« Nous avons vu que bien que le Vedānta, tel qu’il est exposé par les Upanishad, ne relève pas de la « philosophie » telle qu’on l’entend en Occident, il défend des thèses spécifiques relatives à l’Être, à la Connaissance et aux valeurs. Bien qu’il ne se présente pas comme un système fermé cherchant à convaincre le premier venu de la vérité de ses positions, il propose bien une perspective d’ensemble sur la réalité dans tous ses aspects, une perspective qui se fonde sur l’intuition universelle.
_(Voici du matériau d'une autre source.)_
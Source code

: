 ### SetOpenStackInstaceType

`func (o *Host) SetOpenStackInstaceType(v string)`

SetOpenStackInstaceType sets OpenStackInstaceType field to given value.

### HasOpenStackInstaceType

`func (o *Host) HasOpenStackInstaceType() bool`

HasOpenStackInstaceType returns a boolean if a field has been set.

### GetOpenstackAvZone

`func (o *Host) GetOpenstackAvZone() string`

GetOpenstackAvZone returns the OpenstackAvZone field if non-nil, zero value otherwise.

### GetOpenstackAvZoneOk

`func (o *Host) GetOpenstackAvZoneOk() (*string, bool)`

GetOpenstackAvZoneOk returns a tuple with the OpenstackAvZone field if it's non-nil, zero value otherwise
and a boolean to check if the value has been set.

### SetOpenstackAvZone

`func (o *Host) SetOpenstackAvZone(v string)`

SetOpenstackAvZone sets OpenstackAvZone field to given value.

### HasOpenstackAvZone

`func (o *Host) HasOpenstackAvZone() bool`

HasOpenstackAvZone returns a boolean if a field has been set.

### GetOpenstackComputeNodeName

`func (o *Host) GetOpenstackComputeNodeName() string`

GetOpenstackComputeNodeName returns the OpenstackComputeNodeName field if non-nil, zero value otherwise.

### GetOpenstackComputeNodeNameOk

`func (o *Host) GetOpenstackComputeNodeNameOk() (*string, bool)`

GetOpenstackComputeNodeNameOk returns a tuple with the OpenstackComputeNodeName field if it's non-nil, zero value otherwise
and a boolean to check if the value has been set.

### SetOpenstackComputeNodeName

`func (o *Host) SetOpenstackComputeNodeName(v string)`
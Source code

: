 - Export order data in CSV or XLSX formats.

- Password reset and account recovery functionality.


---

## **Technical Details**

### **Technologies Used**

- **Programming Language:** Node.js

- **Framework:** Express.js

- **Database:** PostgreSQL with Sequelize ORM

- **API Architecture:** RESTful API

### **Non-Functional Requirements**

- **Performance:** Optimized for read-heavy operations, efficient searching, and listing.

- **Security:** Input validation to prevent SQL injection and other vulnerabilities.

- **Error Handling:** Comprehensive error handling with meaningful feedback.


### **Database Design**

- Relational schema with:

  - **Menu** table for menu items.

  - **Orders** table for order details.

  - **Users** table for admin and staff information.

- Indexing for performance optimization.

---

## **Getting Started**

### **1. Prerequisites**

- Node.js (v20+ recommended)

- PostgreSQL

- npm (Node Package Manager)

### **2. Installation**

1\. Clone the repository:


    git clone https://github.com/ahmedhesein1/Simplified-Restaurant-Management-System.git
Il dispose aussi d’une méthode traditionnelle d’enseignement destinée à l’aspirant honnête qui possède les qualifications nécessaires pour assimiler la vérité. Saisir cette méthode, c’est reconnaitre l’harmonie sous-jacente de tous les enseignements upanishadiques.
Mais quelle est cette méthode, qui, une fois reconnue, transforme le chaos apparent des écritures saintes en cosmos ? Śaṅkara a été apparemment le premier, après Gauḍapāda, à y faire référence dans son commentaire (bhāshya) de la Gītā. On peut inférer du passage suivant que cette méthode était déjà employée avant lui en vue de percer la nature de la Réalité [ultime] :
« On trouve cette maxime célèbre chez les vrais connaisseurs de « l’unique méthode traditionnelle » de l’Advaita Vedānta : « ce qui est au-delà de toute description peut être [paradoxalement] décrit avec précision en utilisant la méthode unique de surimposition délibérée suivie de négation. » »[1]
Surimposition (adhyārōpa) veut dire littéralement superposer une chose sur une autre [et donc] imputer à tort la nature ou les propriétés de l’une sur l’autre. C’est un postulat du Vedānta, qu’en raison d’une tendance naturelle de l’esprit humain, une surimposition sans-commencement, appelée avidyā, nous conduit à considérer la Réalité comme affligée de distinctions multiples. Maintenant, en vue de rééduquer l’esprit pour qu’il voit le Réel tel qu’il est, les Upanishad utilisent de manière uniforme la méthode ci-mentionnée de la surimposition délibérée ou de l’attribution provisoire suivie de négation ou d’abrogation (adhyārōpa-apavāda). »
Extrait de Comment Reconnaître la Méthode du Vedânta, Editions le Refuge du Rishi (2021)
[1] Bhagavad-Gītā-Bhāshya, XIII,13, p.349 dans la trad. d’Alladi Mahadeva Sastry.